Park Rangers at the park began investigating the illegal removal, believed to have occurred between March 20 and 22. Kahuna passed sometime around March 17. Since the elk’s body was in a protected national park, it was intended to fulfill the circle of life by staying there undisturbed by humans.

“This elk’s remains should be allowed to return to the earth in Rocky Mountain National Park, where he brought much joy to thousands of park visitors over many years,” stated a news release by park after the poaching incident. “… Rocky Mountain National Park’s wildlife are a resource for all to enjoy and protect.”

On April 9, park rangers were notified the skull and antler had been located. Poachers had cut and moved only one set of antlers, since the elk had shed the other antler sometime before his death. Rangers are still searching for the other antler Kahuna shed.

When reached for comment, Kyle Patterson, RMNP’s management specialist, could not disclose exactly where the cut skull and antlers were found, but it was within the park.

Kahuna, well-loved by the community, was one of the most widely photographed wild animals in the country. He traveled with a harem of females during his prime, and at around 1,000 pounds. was one of the most impressive bulls in the park. His majestic set of antlers unofficially scored over 426 points, according to Good Bull Outdoors. (A score of 375 is required to enter the all-time records book.)

Kahuna also went by the nicknames Bruno, Incredibull and Big Thirds. When he was alive, both visitors and wildlife photographers traveled to the park to catch sight of the magnificent animal in his natural habitat.

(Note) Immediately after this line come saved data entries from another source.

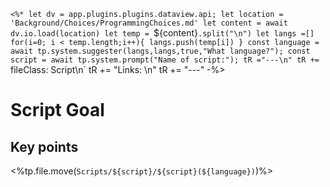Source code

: 
`<%*
let dv = app.plugins.plugins.dataview.api;
let location = 'Background/Choices/ProgrammingChoices.md'
let content = await dv.io.load(location)
let temp = `${content}`.split("\n")
let langs =[]
for(i=0; i < temp.length;i++){
	langs.push(temp[i])
}
const language = await tp.system.suggester(langs,langs,true,"What language?");
const script = await tp.system.prompt("Name of script:");
tR ="---\n"
tR += `fileClass: Script\n`
tR += "Links: \n"
tR += "---"
-%>

# Script Goal

## Key points


<%tp.file.move(`Scripts/${script}/${script}(${language})`)%>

Good Bull Outdoors and ACS Nature Photography, two photography groups that both enjoyed chronicling Kahuna, took one of the last-known photos of the elk alive on March 7. At this point, the elk was visibly injured and underweight, having been hurt by another bull during the past rut season. Kahuna was also over 10 years old, at the twilight of his life.

The photographers eventually lost sight of the elderly elk due to a snowstorm. They traveled many miles in search of him. When they found him again on March 18, he was dead.

Although the exact cause of Kahuna’s demise is unknown, it is believed he died of natural causes and a mountain lion preyed on his carcass, as lion tracks were found around him.

ACS Nature Photography posted a photo of the dead Kahuna online.

“The king has fallen!” they wrote in the post. “He brought great joy to so many over the years with his show of dominance during the rut…this bull has given so many the shot of a lifetime and will always be remembered as one of the greatest Bull Elk to wander these parts.”

Many park visitors and other wildlife photographers commemorated Kahuna on social media, mourning his passing and sharing photos they had taken of the majestic animal when he was alive. Images of Kahuna’s mountain lion-mauled carcass were also circulated on social media, but the photographers who found his body did not divulge its location.

Now that park rangers have located the stolen skull and antlers, Kahuna can go back to resting in peace at the beautiful park he called home. Fans of Kahuna can look forward to seeing his progeny continue to live and thrive in the park, carrying on the legacy of the leader bull and one day taking their own place as “king” of Rocky Mountain National Park.